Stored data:
########
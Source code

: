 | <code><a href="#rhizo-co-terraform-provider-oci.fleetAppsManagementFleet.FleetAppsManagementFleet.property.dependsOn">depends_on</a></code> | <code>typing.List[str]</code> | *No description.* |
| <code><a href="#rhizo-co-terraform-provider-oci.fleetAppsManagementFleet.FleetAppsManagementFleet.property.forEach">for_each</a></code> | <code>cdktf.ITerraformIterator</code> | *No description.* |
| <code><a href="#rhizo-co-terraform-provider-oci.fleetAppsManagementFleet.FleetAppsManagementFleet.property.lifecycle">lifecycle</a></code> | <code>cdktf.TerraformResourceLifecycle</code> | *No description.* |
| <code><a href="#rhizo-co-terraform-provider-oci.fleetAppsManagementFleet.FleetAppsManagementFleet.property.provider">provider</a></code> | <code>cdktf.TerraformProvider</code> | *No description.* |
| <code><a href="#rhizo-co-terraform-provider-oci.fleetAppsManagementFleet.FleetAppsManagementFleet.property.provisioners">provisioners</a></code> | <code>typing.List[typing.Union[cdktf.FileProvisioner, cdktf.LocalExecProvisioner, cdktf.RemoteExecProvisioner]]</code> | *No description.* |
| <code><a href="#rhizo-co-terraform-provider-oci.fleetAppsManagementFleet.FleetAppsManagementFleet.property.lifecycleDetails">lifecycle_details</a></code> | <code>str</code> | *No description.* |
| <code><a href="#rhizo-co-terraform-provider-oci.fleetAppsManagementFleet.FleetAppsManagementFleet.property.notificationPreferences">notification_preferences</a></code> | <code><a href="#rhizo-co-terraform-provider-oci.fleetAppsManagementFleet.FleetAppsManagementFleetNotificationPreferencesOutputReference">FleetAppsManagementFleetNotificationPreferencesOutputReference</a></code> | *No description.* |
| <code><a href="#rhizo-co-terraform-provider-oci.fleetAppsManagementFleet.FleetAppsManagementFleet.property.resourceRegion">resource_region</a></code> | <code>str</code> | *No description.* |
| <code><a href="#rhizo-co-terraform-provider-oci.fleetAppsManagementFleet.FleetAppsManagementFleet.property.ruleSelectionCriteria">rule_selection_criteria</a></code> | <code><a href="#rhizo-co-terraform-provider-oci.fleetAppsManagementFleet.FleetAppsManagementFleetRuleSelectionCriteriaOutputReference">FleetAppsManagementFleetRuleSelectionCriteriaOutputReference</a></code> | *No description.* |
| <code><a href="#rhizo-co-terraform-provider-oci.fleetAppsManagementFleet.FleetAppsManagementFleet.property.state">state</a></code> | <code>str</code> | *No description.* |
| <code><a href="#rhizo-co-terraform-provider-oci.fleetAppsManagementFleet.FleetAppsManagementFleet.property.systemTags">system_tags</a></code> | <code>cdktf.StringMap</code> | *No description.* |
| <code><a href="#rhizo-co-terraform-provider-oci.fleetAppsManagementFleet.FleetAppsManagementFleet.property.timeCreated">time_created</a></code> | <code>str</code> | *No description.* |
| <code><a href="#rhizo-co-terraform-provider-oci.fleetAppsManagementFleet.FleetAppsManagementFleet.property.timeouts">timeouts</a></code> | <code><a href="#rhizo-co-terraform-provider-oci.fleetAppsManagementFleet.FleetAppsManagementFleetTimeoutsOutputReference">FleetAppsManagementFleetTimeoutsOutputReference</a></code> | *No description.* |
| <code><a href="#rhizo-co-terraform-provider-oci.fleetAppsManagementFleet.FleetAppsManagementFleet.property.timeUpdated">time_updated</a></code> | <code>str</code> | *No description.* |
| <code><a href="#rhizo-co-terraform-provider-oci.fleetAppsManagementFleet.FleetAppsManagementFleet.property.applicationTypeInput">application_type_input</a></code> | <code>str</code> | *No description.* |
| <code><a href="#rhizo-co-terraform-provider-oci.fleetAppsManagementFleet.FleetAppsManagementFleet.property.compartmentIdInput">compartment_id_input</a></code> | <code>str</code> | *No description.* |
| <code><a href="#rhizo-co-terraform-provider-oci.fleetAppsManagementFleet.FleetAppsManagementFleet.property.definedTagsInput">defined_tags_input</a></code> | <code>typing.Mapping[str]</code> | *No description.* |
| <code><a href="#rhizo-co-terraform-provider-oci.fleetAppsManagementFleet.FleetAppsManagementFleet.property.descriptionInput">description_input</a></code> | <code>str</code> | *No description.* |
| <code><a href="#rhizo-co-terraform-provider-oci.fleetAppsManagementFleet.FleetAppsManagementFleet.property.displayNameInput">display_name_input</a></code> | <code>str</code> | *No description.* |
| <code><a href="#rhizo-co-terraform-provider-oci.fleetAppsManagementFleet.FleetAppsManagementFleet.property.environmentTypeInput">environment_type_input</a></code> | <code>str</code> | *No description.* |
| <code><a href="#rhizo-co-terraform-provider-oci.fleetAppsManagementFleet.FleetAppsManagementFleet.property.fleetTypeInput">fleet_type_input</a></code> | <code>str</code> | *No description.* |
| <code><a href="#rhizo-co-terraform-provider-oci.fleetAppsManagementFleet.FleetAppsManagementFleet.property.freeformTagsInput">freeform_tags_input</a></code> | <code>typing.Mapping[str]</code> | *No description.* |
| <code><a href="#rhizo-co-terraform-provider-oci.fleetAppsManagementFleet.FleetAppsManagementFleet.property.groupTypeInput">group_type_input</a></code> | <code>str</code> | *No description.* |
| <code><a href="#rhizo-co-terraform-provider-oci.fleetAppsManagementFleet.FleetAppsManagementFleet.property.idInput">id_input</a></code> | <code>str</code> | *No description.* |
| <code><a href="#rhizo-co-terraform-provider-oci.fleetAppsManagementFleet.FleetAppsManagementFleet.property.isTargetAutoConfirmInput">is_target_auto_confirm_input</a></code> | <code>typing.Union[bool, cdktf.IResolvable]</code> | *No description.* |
########
PROMPT. Report each line of the data in which "Mapping" occurs.

WRITTEN SOLUTION.
| <code><a href="#rhizo-co-terraform-provider-oci.fleetAppsManagementFleet.FleetAppsManagementFleet.property.definedTagsInput">defined_tags_input</a></code> | <code>typing.Mapping[str]</code> | *No description.* |
| <code><a href="#rhizo-co-terraform-provider-oci.fleetAppsManagementFleet.FleetAppsManagementFleet.property.freeformTagsInput">freeform_tags_input</a></code> | <code>typing.Mapping[str]</code> | *No description.* |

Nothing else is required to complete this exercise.